Lahore, Pakistan -
Pakistan will count transgender people in its national census
for the first time when it surveys its population in March this
year following a top court ruling on Monday.
The Lahore High Court issued the order to the government,
National Database and Registration Authority, and the interior
ministry with a government official assuring the court that the
transgender community will be part of the 2017 census.
This stemmed from a petition filed by transgender Waqar Ali
last November that argued Pakistan's transgender community had
been marginalised and their fundamental rights should be
recognised by including them in the sixth national census.
Lahore High Court Chief Justice Syed Mansoor Ali Shah passed
the order, issuing directives to enforce the transgender
community's basic rights.
The move was welcomed by Pakistan's transgender community.
"We are glad that we will be counted as will be other
people," transgender rights worker Almas Bobby told the Thomson
Reuters Foundation.
"Hope we get equal citizenship and equal status."

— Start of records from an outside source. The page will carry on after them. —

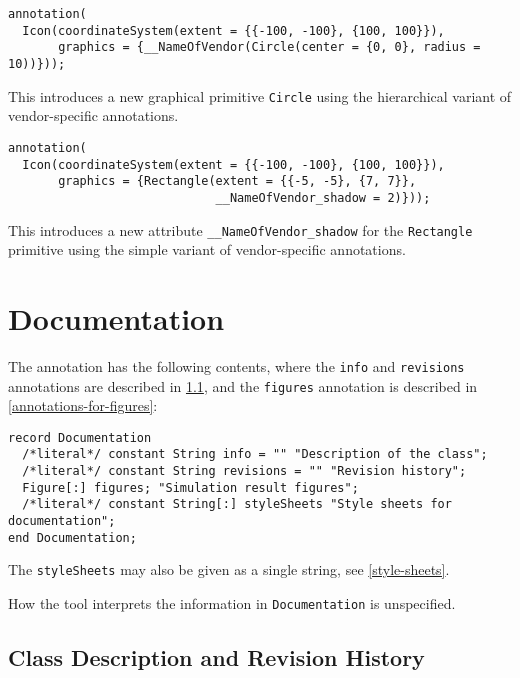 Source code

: \begin{example}
\begin{lstlisting}[language=modelica]
annotation(
  Icon(coordinateSystem(extent = {{-100, -100}, {100, 100}}),
       graphics = {__NameOfVendor(Circle(center = {0, 0}, radius = 10))}));
\end{lstlisting}
This introduces a new graphical primitive \lstinline!Circle! using the hierarchical variant of vendor-specific annotations.
\begin{lstlisting}[language=modelica]
annotation(
  Icon(coordinateSystem(extent = {{-100, -100}, {100, 100}}),
       graphics = {Rectangle(extent = {{-5, -5}, {7, 7}},
                             __NameOfVendor_shadow = 2)}));
\end{lstlisting}
This introduces a new attribute \lstinline!__NameOfVendor_shadow! for the \lstinline!Rectangle! primitive using the simple variant of vendor-specific annotations.
\end{example}


\section{Documentation}\label{annotations-for-documentation}\label{documentation}

The  annotation has the following contents, where the \lstinline!info! and \lstinline!revisions! annotations are described in \cref{annotation-info-revisions}, and the \lstinline!figures! annotation is described in \cref{annotations-for-figures}:
\begin{lstlisting}[language=modelica]
record Documentation
  /*literal*/ constant String info = "" "Description of the class";
  /*literal*/ constant String revisions = "" "Revision history";
  Figure[:] figures; "Simulation result figures";
  /*literal*/ constant String[:] styleSheets "Style sheets for documentation";
end Documentation;
\end{lstlisting}

The \lstinline!styleSheets! may also be given as a single string, see \cref{style-sheets}.

How the tool interprets the information in \lstinline!Documentation! is unspecified.

\subsection{Class Description and Revision History}\label{annotation-info-revisions}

There are no official figures on the number of transgender
people living in Pakistan but advocacy group Trans Action
estimates there are at least 500,000 in the country with a
population of 190 million.
In 2012, Pakistan's Supreme Court declared equal rights for
transgender citizens, including the right to inherit property
and assets, preceded a year earlier by the right to vote.
But shunned by mainstream society, transgender individuals
in Pakistan are still often forced into begging, prostitution or
dancing to earn a living.
However transgender people are also sometimes venerated in
the South Asian tradition of according spiritual powers to
eunuchs and others who fall outside traditional gender
divisions.
Nepal's 2011 census was hailed as the first national census
globally to allow people to register as a gender other than male
or female while India also counted transgender people in its
national census for the first time in 2011.
In 2013 Germany became the first European country to allow
parents of babies born with no clearly-defined gender
characteristics to leave the 'male/female' field on birth
certificates blank, creating a 'third sex' category.
Citizens of Australia, New Zealand and Bangladesh can choose
from three genders for their passports.
Pakistan, estimated to be the sixth largest country by
population, will conduct its national census in March following
a gap of nearly 19 years.
The last census was carried out in 1998 when the population
was calculated at 132 million people.